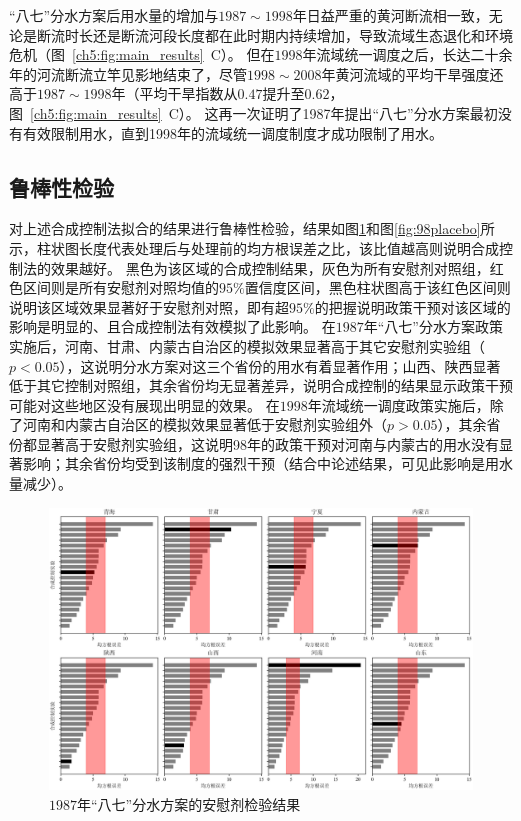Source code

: “八七”分水方案后用水量的增加与$1987 \sim 1998$年日益严重的黄河断流相一致，无论是断流时长还是断流河段长度都在此时期内持续增加，导致流域生态退化和环境危机（图~\ref{ch5:fig:main_results}~C）。
但在$1998$年流域统一调度之后，长达二十余年的河流断流立竿见影地结束了，尽管$1998 \sim 2008$年黄河流域的平均干旱强度还高于$1987 \sim 1998$年（平均干旱指数从$0.47$提升至$0.62$，图~\ref{ch5:fig:main_results}~C）。
这再一次证明了1987年提出“八七”分水方案最初没有有效限制用水，直到1998年的流域统一调度制度才成功限制了用水。

\subsection{鲁棒性检验}

对上述合成控制法拟合的结果进行鲁棒性检验，结果如图\ref{fig:87placebo}和图\ref{fig:98placebo}所示，柱状图长度代表处理后与处理前的均方根误差之比，该比值越高则说明合成控制法的效果越好。
黑色为该区域的合成控制结果，灰色为所有安慰剂对照组，红色区间则是所有安慰剂对照均值的$95\%$置信度区间，黑色柱状图高于该红色区间则说明该区域效果显著好于安慰剂对照，即有超$95\%$的把握说明政策干预对该区域的影响是明显的、且合成控制法有效模拟了此影响。
在$1987$年“八七”分水方案政策实施后，河南、甘肃、内蒙古自治区的模拟效果显著高于其它安慰剂实验组（$p < 0.05$），这说明分水方案对这三个省份的用水有着显著作用；山西、陕西显著低于其它控制对照组，其余省份均无显著差异，说明合成控制的结果显示政策干预可能对这些地区没有展现出明显的效果。
在$1998$年流域统一调度政策实施后，除了河南和内蒙古自治区的模拟效果显著低于安慰剂实验组外（$p > 0.05$），其余省份都显著高于安慰剂实验组，这说明98年的政策干预对河南与内蒙古的用水没有显著影响；其余省份均受到该制度的强烈干预（结合中论述结果，可见此影响是用水量减少）。

\begin{figure}
    \includegraphics[width=0.9\linewidth]{img/ch5/ch5_rmse_87.png}
    \centering
    \caption{$1987$年“八七”分水方案的安慰剂检验结果}\label{fig:87placebo}
\end{figure}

****************************************

## [What this task involves]
In your transcription of the listing above, match each line exactly and include no pictures.

## [Completed task]
Source code

: “八七”分水方案后用水量的增加与$1987 \sim 1998$年日益严重的黄河断流相一致，无论是断流时长还是断流河段长度都在此时期内持续增加，导致流域生态退化和环境危机（图~\ref{ch5:fig:main_results}~C）。
但在$1998$年流域统一调度之后，长达二十余年的河流断流立竿见影地结束了，尽管$1998 \sim 2008$年黄河流域的平均干旱强度还高于$1987 \sim 1998$年（平均干旱指数从$0.47$提升至$0.62$，图~\ref{ch5:fig:main_results}~C）。
这再一次证明了1987年提出“八七”分水方案最初没有有效限制用水，直到1998年的流域统一调度制度才成功限制了用水。

\subsection{鲁棒性检验}

对上述合成控制法拟合的结果进行鲁棒性检验，结果如图\ref{fig:87placebo}和图\ref{fig:98placebo}所示，柱状图长度代表处理后与处理前的均方根误差之比，该比值越高则说明合成控制法的效果越好。
黑色为该区域的合成控制结果，灰色为所有安慰剂对照组，红色区间则是所有安慰剂对照均值的$95\%$置信度区间，黑色柱状图高于该红色区间则说明该区域效果显著好于安慰剂对照，即有超$95\%$的把握说明政策干预对该区域的影响是明显的、且合成控制法有效模拟了此影响。
在$1987$年“八七”分水方案政策实施后，河南、甘肃、内蒙古自治区的模拟效果显著高于其它安慰剂实验组（$p < 0.05$），这说明分水方案对这三个省份的用水有着显著作用；山西、陕西显著低于其它控制对照组，其余省份均无显著差异，说明合成控制的结果显示政策干预可能对这些地区没有展现出明显的效果。
在$1998$年流域统一调度政策实施后，除了河南和内蒙古自治区的模拟效果显著低于安慰剂实验组外（$p > 0.05$），其余省份都显著高于安慰剂实验组，这说明98年的政策干预对河南与内蒙古的用水没有显著影响；其余省份均受到该制度的强烈干预（结合中论述结果，可见此影响是用水量减少）。

\begin{figure}
    \includegraphics[width=0.9\linewidth]{img/ch5/ch5_rmse_87.png}
    \centering
    \caption{$1987$年“八七”分水方案的安慰剂检验结果}\label{fig:87placebo}
\end{figure}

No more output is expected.